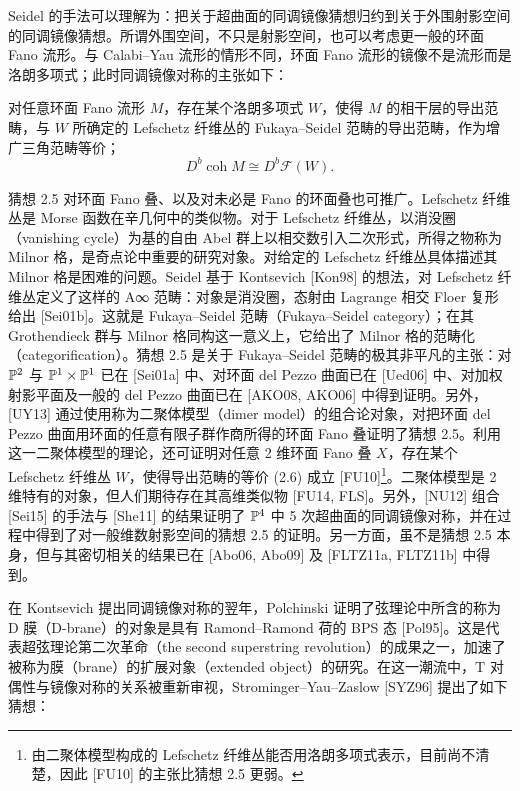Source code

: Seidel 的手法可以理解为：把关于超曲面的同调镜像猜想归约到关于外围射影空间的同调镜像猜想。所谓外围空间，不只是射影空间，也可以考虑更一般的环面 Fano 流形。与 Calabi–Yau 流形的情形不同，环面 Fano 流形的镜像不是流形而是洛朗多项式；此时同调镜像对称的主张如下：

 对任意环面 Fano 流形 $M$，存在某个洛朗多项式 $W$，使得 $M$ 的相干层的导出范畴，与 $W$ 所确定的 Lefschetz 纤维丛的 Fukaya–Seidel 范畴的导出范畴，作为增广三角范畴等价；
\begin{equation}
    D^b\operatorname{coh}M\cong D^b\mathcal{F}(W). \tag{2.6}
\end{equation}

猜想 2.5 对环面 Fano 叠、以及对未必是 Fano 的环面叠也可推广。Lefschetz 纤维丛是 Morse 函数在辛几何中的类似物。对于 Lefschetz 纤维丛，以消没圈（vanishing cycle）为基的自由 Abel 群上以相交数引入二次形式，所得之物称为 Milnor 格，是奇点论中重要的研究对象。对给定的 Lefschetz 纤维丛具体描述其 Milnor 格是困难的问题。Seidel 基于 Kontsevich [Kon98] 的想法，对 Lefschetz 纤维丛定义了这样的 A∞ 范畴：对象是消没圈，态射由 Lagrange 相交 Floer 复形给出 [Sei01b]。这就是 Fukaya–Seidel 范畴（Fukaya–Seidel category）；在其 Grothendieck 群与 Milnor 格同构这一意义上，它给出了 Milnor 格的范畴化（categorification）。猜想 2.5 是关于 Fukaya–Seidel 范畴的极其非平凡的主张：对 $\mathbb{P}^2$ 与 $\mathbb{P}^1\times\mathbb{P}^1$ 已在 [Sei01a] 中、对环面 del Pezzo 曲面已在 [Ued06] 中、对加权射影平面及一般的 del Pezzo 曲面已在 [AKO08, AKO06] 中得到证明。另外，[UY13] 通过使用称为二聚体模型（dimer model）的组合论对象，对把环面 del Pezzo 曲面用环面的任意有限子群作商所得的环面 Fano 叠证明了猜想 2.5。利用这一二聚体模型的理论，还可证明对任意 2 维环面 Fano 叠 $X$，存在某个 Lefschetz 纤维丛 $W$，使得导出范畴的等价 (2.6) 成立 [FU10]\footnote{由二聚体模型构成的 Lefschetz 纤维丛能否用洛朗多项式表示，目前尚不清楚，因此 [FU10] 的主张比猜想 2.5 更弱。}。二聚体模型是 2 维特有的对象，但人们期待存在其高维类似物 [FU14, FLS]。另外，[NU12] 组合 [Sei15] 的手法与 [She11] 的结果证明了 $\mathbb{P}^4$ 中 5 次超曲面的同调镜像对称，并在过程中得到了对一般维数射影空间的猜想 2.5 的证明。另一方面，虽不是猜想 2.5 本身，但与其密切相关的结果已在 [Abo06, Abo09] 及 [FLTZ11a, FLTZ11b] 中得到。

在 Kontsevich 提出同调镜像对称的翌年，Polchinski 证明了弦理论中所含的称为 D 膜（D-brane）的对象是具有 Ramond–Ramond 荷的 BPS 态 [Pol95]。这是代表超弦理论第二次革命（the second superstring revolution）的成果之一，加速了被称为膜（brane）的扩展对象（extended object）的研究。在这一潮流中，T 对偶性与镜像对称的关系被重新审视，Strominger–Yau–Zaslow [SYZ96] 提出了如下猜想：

====================

◆ WORK INSTRUCTIONS: The result should be the full set of entries above, restated exactly and without images.

◆ TASK ANSWER:
Source code

: Seidel 的手法可以理解为：把关于超曲面的同调镜像猜想归约到关于外围射影空间的同调镜像猜想。所谓外围空间，不只是射影空间，也可以考虑更一般的环面 Fano 流形。与 Calabi–Yau 流形的情形不同，环面 Fano 流形的镜像不是流形而是洛朗多项式；此时同调镜像对称的主张如下：

 对任意环面 Fano 流形 $M$，存在某个洛朗多项式 $W$，使得 $M$ 的相干层的导出范畴，与 $W$ 所确定的 Lefschetz 纤维丛的 Fukaya–Seidel 范畴的导出范畴，作为增广三角范畴等价；
\begin{equation}
    D^b\operatorname{coh}M\cong D^b\mathcal{F}(W). \tag{2.6}
\end{equation}

猜想 2.5 对环面 Fano 叠、以及对未必是 Fano 的环面叠也可推广。Lefschetz 纤维丛是 Morse 函数在辛几何中的类似物。对于 Lefschetz 纤维丛，以消没圈（vanishing cycle）为基的自由 Abel 群上以相交数引入二次形式，所得之物称为 Milnor 格，是奇点论中重要的研究对象。对给定的 Lefschetz 纤维丛具体描述其 Milnor 格是困难的问题。Seidel 基于 Kontsevich [Kon98] 的想法，对 Lefschetz 纤维丛定义了这样的 A∞ 范畴：对象是消没圈，态射由 Lagrange 相交 Floer 复形给出 [Sei01b]。这就是 Fukaya–Seidel 范畴（Fukaya–Seidel category）；在其 Grothendieck 群与 Milnor 格同构这一意义上，它给出了 Milnor 格的范畴化（categorification）。猜想 2.5 是关于 Fukaya–Seidel 范畴的极其非平凡的主张：对 $\mathbb{P}^2$ 与 $\mathbb{P}^1\times\mathbb{P}^1$ 已在 [Sei01a] 中、对环面 del Pezzo 曲面已在 [Ued06] 中、对加权射影平面及一般的 del Pezzo 曲面已在 [AKO08, AKO06] 中得到证明。另外，[UY13] 通过使用称为二聚体模型（dimer model）的组合论对象，对把环面 del Pezzo 曲面用环面的任意有限子群作商所得的环面 Fano 叠证明了猜想 2.5。利用这一二聚体模型的理论，还可证明对任意 2 维环面 Fano 叠 $X$，存在某个 Lefschetz 纤维丛 $W$，使得导出范畴的等价 (2.6) 成立 [FU10]\footnote{由二聚体模型构成的 Lefschetz 纤维丛能否用洛朗多项式表示，目前尚不清楚，因此 [FU10] 的主张比猜想 2.5 更弱。}。二聚体模型是 2 维特有的对象，但人们期待存在其高维类似物 [FU14, FLS]。另外，[NU12] 组合 [Sei15] 的手法与 [She11] 的结果证明了 $\mathbb{P}^4$ 中 5 次超曲面的同调镜像对称，并在过程中得到了对一般维数射影空间的猜想 2.5 的证明。另一方面，虽不是猜想 2.5 本身，但与其密切相关的结果已在 [Abo06, Abo09] 及 [FLTZ11a, FLTZ11b] 中得到。

在 Kontsevich 提出同调镜像对称的翌年，Polchinski 证明了弦理论中所含的称为 D 膜（D-brane）的对象是具有 Ramond–Ramond 荷的 BPS 态 [Pol95]。这是代表超弦理论第二次革命（the second superstring revolution）的成果之一，加速了被称为膜（brane）的扩展对象（extended object）的研究。在这一潮流中，T 对偶性与镜像对称的关系被重新审视，Strominger–Yau–Zaslow [SYZ96] 提出了如下猜想：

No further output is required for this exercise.